======== Material for this task

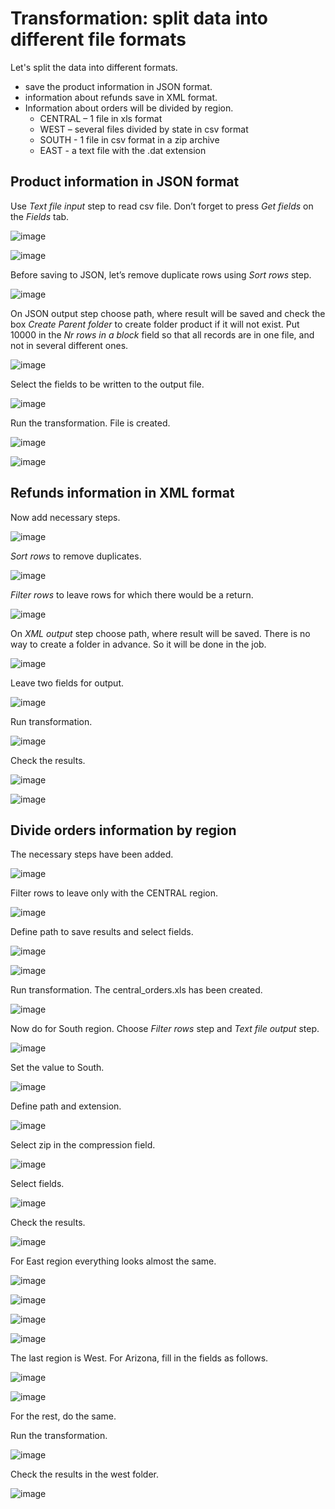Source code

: # Transformation: split data into different file formats

Let's split the data into different formats.
* save the product information in JSON format.
* information about refunds save in XML format.
* Information about orders will be divided by region.
  * CENTRAL – 1 file in xls format
  * WEST – several files divided by state in csv format
  * SOUTH - 1 file in csv format in a zip archive
  * EAST - a text file with the .dat extension

## Product information in JSON format

Use *Text file input* step to read csv file. Don’t forget to press *Get fields* on the *Fields* tab.

![image](https://user-images.githubusercontent.com/61746700/166297527-2203155a-2893-4cd4-a384-433491309ecd.png)

![image](https://user-images.githubusercontent.com/61746700/166297540-88c50317-81bb-408a-aa4d-71a3864fc34c.png)

Before saving to JSON, let’s remove duplicate rows using *Sort rows* step.

![image](https://user-images.githubusercontent.com/61746700/166297573-a0f614a5-953e-4b6e-8c2c-8490ac6f3b1b.png)

On JSON output step choose path, where result will be saved and check the box *Create Parent folder* to create folder product if it will not exist.
Put 10000 in the *Nr rows in a block* field so that all records are in one file, and not in several different ones.

![image](https://user-images.githubusercontent.com/61746700/166297678-6422a0d0-b0d6-401b-8463-ee029ae29d0e.png)

Select the fields to be written to the output file.

![image](https://user-images.githubusercontent.com/61746700/166297709-90529958-43e7-40af-b743-fb16f9e4d71d.png)

Run the transformation. File is created.

![image](https://user-images.githubusercontent.com/61746700/166297761-7bf4075b-9eb5-481c-a7af-979f6b66a819.png)

![image](https://user-images.githubusercontent.com/61746700/166297772-2823cd47-f1a8-4d2a-b43e-cd0baad5b218.png)

## Refunds information in XML format

Now add necessary steps.

![image](https://user-images.githubusercontent.com/61746700/166297843-ef497264-01d9-4270-9e7d-56b75351e2ee.png)

*Sort rows* to remove duplicates.

![image](https://user-images.githubusercontent.com/61746700/166297861-d0fd6b33-04bc-46ab-8c5e-cdde60e7d70a.png)

*Filter rows* to leave rows for which there would be a return.

![image](https://user-images.githubusercontent.com/61746700/166297929-925ce045-0137-4b7d-9ba8-f0ce96baf025.png)

On *XML output* step choose path, where result will be saved. There is no way to create a folder in advance. So it will be done in the job.

![image](https://user-images.githubusercontent.com/61746700/166297976-311059a5-e68c-4bfe-974a-5a1bfc362c14.png)

Leave two fields for output.

![image](https://user-images.githubusercontent.com/61746700/166298002-319576d1-45bb-4acd-a34b-cbe42f7bc78c.png)

Run transformation.

![image](https://user-images.githubusercontent.com/61746700/166298027-83e20cb3-351e-478f-920d-51c1aeb2caaa.png)

Check the results.

![image](https://user-images.githubusercontent.com/61746700/166298041-e9e4e956-6011-4b26-a16a-df11737a7c40.png)

![image](https://user-images.githubusercontent.com/61746700/166298054-931a0220-47b0-4838-a74b-fdce680f98e8.png)

## Divide orders information by region

The necessary steps have been added.

![image](https://user-images.githubusercontent.com/61746700/166298135-f6f12d92-5feb-401c-a99b-a8c74726925a.png)

Filter rows to leave only with the CENTRAL region.

![image](https://user-images.githubusercontent.com/61746700/166298157-64d3fa21-2e7f-42b2-8c29-359c793f27b6.png)

Define path to save results and select fields.

![image](https://user-images.githubusercontent.com/61746700/166298193-b5db41e6-110f-49f9-a9bb-aa55e530331c.png)

![image](https://user-images.githubusercontent.com/61746700/166298203-0429181f-a899-4e42-ba7e-6c3f5bb85214.png)

Run transformation. The central_orders.xls has been created.

![image](https://user-images.githubusercontent.com/61746700/166298230-1e978250-4d0e-41c1-9cbe-6932ffa84df4.png)

Now do for South region. Choose *Filter rows* step and *Text file output* step.

![image](https://user-images.githubusercontent.com/61746700/166298282-b05004d7-ad26-46b6-975f-bf91cbf770a9.png)

Set the value to South.

![image](https://user-images.githubusercontent.com/61746700/166298299-06c93cb6-f91d-4e0b-8034-935bec94d033.png)

Define path and extension.

![image](https://user-images.githubusercontent.com/61746700/166298316-7765bd14-3e15-4f08-829a-d642b4c438b2.png)

Select zip in the compression field.

![image](https://user-images.githubusercontent.com/61746700/166298342-8fb41c41-0a9c-4b64-ba9e-ea57ca944a10.png)

Select fields.

![image](https://user-images.githubusercontent.com/61746700/166298363-6c13064e-c348-42bb-9d65-d9485bad66b3.png)

Check the results.

![image](https://user-images.githubusercontent.com/61746700/166298399-0cc92489-9f36-4645-a6fb-34c4bca0588b.png)

For East region everything looks almost the same.

![image](https://user-images.githubusercontent.com/61746700/166298482-c2079318-bdba-4f23-b3c7-65a2c025fba6.png)

![image](https://user-images.githubusercontent.com/61746700/166298502-ab250d7b-82ea-4805-81e4-659396719fee.png)

![image](https://user-images.githubusercontent.com/61746700/166298513-cf641587-6501-4560-876a-257135777d83.png)

![image](https://user-images.githubusercontent.com/61746700/166298548-55487ffe-d146-43f3-969d-733ba076bc38.png)

The last region is West.
For Arizona, fill in the fields as follows.

![image](https://user-images.githubusercontent.com/61746700/166298585-5b0c581e-215e-467c-a672-51d26e3032a8.png)

![image](https://user-images.githubusercontent.com/61746700/166298592-37de98b6-f568-4c61-a424-2357924c51d3.png)

For the rest, do the same.

Run the transformation.

![image](https://user-images.githubusercontent.com/61746700/166298638-15633a1d-d0b1-436c-92a8-98b66724862b.png)

Check the results in the west folder.

![image](https://user-images.githubusercontent.com/61746700/166298670-bc4c0ecb-20a7-4ec8-a8ee-27f1b68e0217.png)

================

**Work item:**
Any pictures should be dropped; transcribe the rest of the records above exactly.

**Your response:**
Source code

: # Transformation: split data into different file formats

Let's split the data into different formats.
* save the product information in JSON format.
* information about refunds save in XML format.
* Information about orders will be divided by region.
  * CENTRAL – 1 file in xls format
  * WEST – several files divided by state in csv format
  * SOUTH - 1 file in csv format in a zip archive
  * EAST - a text file with the .dat extension

## Product information in JSON format

Use *Text file input* step to read csv file. Don’t forget to press *Get fields* on the *Fields* tab.

![image](https://user-images.githubusercontent.com/61746700/166297527-2203155a-2893-4cd4-a384-433491309ecd.png)

![image](https://user-images.githubusercontent.com/61746700/166297540-88c50317-81bb-408a-aa4d-71a3864fc34c.png)

Before saving to JSON, let’s remove duplicate rows using *Sort rows* step.

![image](https://user-images.githubusercontent.com/61746700/166297573-a0f614a5-953e-4b6e-8c2c-8490ac6f3b1b.png)

On JSON output step choose path, where result will be saved and check the box *Create Parent folder* to create folder product if it will not exist.
Put 10000 in the *Nr rows in a block* field so that all records are in one file, and not in several different ones.

![image](https://user-images.githubusercontent.com/61746700/166297678-6422a0d0-b0d6-401b-8463-ee029ae29d0e.png)

Select the fields to be written to the output file.

![image](https://user-images.githubusercontent.com/61746700/166297709-90529958-43e7-40af-b743-fb16f9e4d71d.png)

Run the transformation. File is created.

![image](https://user-images.githubusercontent.com/61746700/166297761-7bf4075b-9eb5-481c-a7af-979f6b66a819.png)

![image](https://user-images.githubusercontent.com/61746700/166297772-2823cd47-f1a8-4d2a-b43e-cd0baad5b218.png)

## Refunds information in XML format

Now add necessary steps.

![image](https://user-images.githubusercontent.com/61746700/166297843-ef497264-01d9-4270-9e7d-56b75351e2ee.png)

*Sort rows* to remove duplicates.

![image](https://user-images.githubusercontent.com/61746700/166297861-d0fd6b33-04bc-46ab-8c5e-cdde60e7d70a.png)

*Filter rows* to leave rows for which there would be a return.

![image](https://user-images.githubusercontent.com/61746700/166297929-925ce045-0137-4b7d-9ba8-f0ce96baf025.png)

On *XML output* step choose path, where result will be saved. There is no way to create a folder in advance. So it will be done in the job.

![image](https://user-images.githubusercontent.com/61746700/166297976-311059a5-e68c-4bfe-974a-5a1bfc362c14.png)

Leave two fields for output.

![image](https://user-images.githubusercontent.com/61746700/166298002-319576d1-45bb-4acd-a34b-cbe42f7bc78c.png)

Run transformation.

![image](https://user-images.githubusercontent.com/61746700/166298027-83e20cb3-351e-478f-920d-51c1aeb2caaa.png)

Check the results.

![image](https://user-images.githubusercontent.com/61746700/166298041-e9e4e956-6011-4b26-a16a-df11737a7c40.png)

![image](https://user-images.githubusercontent.com/61746700/166298054-931a0220-47b0-4838-a74b-fdce680f98e8.png)

## Divide orders information by region

The necessary steps have been added.

![image](https://user-images.githubusercontent.com/61746700/166298135-f6f12d92-5feb-401c-a99b-a8c74726925a.png)

Filter rows to leave only with the CENTRAL region.

![image](https://user-images.githubusercontent.com/61746700/166298157-64d3fa21-2e7f-42b2-8c29-359c793f27b6.png)

Define path to save results and select fields.

![image](https://user-images.githubusercontent.com/61746700/166298193-b5db41e6-110f-49f9-a9bb-aa55e530331c.png)

![image](https://user-images.githubusercontent.com/61746700/166298203-0429181f-a899-4e42-ba7e-6c3f5bb85214.png)

Run transformation. The central_orders.xls has been created.

![image](https://user-images.githubusercontent.com/61746700/166298230-1e978250-4d0e-41c1-9cbe-6932ffa84df4.png)

Now do for South region. Choose *Filter rows* step and *Text file output* step.

![image](https://user-images.githubusercontent.com/61746700/166298282-b05004d7-ad26-46b6-975f-bf91cbf770a9.png)

Set the value to South.

![image](https://user-images.githubusercontent.com/61746700/166298299-06c93cb6-f91d-4e0b-8034-935bec94d033.png)

Define path and extension.

![image](https://user-images.githubusercontent.com/61746700/166298316-7765bd14-3e15-4f08-829a-d642b4c438b2.png)

Select zip in the compression field.

![image](https://user-images.githubusercontent.com/61746700/166298342-8fb41c41-0a9c-4b64-ba9e-ea57ca944a10.png)

Select fields.

![image](https://user-images.githubusercontent.com/61746700/166298363-6c13064e-c348-42bb-9d65-d9485bad66b3.png)

Check the results.

![image](https://user-images.githubusercontent.com/61746700/166298399-0cc92489-9f36-4645-a6fb-34c4bca0588b.png)

For East region everything looks almost the same.

![image](https://user-images.githubusercontent.com/61746700/166298482-c2079318-bdba-4f23-b3c7-65a2c025fba6.png)

![image](https://user-images.githubusercontent.com/61746700/166298502-ab250d7b-82ea-4805-81e4-659396719fee.png)

![image](https://user-images.githubusercontent.com/61746700/166298513-cf641587-6501-4560-876a-257135777d83.png)

![image](https://user-images.githubusercontent.com/61746700/166298548-55487ffe-d146-43f3-969d-733ba076bc38.png)

The last region is West.
For Arizona, fill in the fields as follows.

![image](https://user-images.githubusercontent.com/61746700/166298585-5b0c581e-215e-467c-a672-51d26e3032a8.png)

![image](https://user-images.githubusercontent.com/61746700/166298592-37de98b6-f568-4c61-a424-2357924c51d3.png)

For the rest, do the same.

Run the transformation.

![image](https://user-images.githubusercontent.com/61746700/166298638-15633a1d-d0b1-436c-92a8-98b66724862b.png)

Check the results in the west folder.

![image](https://user-images.githubusercontent.com/61746700/166298670-bc4c0ecb-20a7-4ec8-a8ee-27f1b68e0217.png)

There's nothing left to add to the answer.